▸ EXERCISE AIM
Tally every line of the entries that contains the string "raise", then reply with only that number.
(DATA TO EXAMINE begins)
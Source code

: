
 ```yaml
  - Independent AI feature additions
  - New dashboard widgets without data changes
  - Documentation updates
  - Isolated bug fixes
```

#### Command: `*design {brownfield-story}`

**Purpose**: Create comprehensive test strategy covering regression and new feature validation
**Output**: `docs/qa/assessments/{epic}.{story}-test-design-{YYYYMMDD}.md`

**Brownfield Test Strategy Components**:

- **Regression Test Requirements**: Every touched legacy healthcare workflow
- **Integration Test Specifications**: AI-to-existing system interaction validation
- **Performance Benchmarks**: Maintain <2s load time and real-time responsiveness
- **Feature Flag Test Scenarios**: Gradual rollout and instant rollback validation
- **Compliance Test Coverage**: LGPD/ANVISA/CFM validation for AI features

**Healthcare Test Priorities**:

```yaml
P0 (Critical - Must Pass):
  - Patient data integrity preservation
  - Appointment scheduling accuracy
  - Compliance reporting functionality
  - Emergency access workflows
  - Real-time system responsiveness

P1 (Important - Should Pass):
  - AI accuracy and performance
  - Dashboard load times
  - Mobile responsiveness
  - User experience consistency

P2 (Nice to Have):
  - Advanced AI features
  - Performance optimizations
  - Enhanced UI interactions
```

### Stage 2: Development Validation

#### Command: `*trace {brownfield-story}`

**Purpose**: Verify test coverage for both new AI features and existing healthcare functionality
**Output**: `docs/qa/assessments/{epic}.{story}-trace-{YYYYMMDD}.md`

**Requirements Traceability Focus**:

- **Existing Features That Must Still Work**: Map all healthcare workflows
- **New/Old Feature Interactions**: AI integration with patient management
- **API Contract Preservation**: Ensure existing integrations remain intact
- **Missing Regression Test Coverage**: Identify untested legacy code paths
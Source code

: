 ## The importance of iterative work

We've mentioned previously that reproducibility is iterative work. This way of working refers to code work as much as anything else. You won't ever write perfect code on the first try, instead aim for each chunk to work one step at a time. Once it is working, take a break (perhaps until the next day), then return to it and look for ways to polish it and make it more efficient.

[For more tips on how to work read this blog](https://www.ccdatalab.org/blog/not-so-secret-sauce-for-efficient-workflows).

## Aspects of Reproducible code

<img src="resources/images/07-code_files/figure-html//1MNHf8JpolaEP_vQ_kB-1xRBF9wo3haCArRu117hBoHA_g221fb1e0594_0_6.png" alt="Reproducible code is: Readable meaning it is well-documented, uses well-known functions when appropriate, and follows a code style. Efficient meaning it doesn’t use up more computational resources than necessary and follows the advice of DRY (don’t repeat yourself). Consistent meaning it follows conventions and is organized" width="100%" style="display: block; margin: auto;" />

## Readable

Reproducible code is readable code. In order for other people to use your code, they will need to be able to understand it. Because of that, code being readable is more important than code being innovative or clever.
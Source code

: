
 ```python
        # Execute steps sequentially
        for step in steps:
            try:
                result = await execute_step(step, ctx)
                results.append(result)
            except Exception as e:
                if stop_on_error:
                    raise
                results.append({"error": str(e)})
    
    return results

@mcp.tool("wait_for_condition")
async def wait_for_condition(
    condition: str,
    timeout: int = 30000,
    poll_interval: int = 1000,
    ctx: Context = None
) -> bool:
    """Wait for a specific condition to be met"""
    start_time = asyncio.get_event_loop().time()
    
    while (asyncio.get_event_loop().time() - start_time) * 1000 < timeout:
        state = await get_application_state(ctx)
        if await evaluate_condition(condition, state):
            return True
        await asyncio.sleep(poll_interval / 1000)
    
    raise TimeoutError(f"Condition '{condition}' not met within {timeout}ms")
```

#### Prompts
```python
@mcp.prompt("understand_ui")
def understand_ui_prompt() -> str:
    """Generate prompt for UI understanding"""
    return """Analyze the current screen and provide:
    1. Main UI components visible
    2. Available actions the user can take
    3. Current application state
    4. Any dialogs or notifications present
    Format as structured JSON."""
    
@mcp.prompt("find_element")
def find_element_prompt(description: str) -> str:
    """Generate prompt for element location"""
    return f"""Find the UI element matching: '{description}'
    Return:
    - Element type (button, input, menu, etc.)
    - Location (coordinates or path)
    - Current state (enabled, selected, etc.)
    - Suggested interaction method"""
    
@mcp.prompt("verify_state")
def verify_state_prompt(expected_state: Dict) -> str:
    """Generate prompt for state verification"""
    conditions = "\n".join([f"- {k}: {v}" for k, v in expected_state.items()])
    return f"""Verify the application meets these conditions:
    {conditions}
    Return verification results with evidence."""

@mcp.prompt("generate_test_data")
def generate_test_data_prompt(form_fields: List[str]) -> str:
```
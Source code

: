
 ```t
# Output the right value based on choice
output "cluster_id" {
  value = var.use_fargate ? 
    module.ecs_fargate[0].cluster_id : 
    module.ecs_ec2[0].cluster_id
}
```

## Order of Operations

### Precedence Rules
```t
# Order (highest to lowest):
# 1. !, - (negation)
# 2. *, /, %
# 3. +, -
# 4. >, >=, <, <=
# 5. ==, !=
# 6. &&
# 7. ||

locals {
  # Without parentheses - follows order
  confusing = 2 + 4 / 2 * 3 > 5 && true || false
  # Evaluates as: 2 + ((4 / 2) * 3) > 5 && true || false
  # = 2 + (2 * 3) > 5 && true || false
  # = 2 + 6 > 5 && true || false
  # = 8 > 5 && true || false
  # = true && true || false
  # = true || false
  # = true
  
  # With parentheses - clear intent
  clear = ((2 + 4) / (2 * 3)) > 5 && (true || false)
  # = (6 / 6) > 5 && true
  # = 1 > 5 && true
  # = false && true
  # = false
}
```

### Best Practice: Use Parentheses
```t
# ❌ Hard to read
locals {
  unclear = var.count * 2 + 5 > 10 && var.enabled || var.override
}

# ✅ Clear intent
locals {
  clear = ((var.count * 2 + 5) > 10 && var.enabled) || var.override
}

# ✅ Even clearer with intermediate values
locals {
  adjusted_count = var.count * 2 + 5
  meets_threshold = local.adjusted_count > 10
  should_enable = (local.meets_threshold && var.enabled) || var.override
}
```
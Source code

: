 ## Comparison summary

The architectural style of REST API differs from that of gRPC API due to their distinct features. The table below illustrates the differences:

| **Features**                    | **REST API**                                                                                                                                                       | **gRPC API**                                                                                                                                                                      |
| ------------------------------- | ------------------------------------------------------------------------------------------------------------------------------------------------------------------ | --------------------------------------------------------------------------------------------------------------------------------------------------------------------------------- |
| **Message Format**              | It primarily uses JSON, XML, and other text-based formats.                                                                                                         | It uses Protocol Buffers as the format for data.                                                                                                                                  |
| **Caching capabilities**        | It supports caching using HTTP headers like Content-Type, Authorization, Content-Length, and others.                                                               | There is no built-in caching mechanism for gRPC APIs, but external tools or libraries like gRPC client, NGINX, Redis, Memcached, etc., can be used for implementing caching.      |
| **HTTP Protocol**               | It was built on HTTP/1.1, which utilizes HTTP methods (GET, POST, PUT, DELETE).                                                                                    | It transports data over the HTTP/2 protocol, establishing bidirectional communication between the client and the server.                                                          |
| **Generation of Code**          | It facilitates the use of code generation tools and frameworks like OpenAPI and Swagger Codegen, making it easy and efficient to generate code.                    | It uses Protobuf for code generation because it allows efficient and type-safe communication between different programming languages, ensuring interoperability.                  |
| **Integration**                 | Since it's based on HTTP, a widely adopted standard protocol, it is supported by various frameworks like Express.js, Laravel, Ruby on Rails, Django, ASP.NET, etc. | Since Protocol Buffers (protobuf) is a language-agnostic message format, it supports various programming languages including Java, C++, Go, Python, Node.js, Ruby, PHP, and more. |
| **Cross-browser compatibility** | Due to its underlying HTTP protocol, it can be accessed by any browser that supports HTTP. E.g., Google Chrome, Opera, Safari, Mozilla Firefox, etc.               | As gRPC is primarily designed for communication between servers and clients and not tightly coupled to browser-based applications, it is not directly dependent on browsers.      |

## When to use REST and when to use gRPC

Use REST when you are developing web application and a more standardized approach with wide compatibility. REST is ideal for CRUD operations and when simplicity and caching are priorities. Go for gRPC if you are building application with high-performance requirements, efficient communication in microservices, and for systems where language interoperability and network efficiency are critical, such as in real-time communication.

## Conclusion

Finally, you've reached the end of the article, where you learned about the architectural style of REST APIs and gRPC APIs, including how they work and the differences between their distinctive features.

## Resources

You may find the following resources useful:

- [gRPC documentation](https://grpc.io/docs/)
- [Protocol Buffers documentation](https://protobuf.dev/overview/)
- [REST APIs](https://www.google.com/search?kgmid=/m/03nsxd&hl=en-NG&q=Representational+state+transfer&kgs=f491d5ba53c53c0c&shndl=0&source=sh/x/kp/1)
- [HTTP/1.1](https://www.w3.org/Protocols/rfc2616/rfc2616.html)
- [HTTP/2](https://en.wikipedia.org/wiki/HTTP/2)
(DATA TO EXAMINE ends)
▸ WRITTEN RESPONSE
2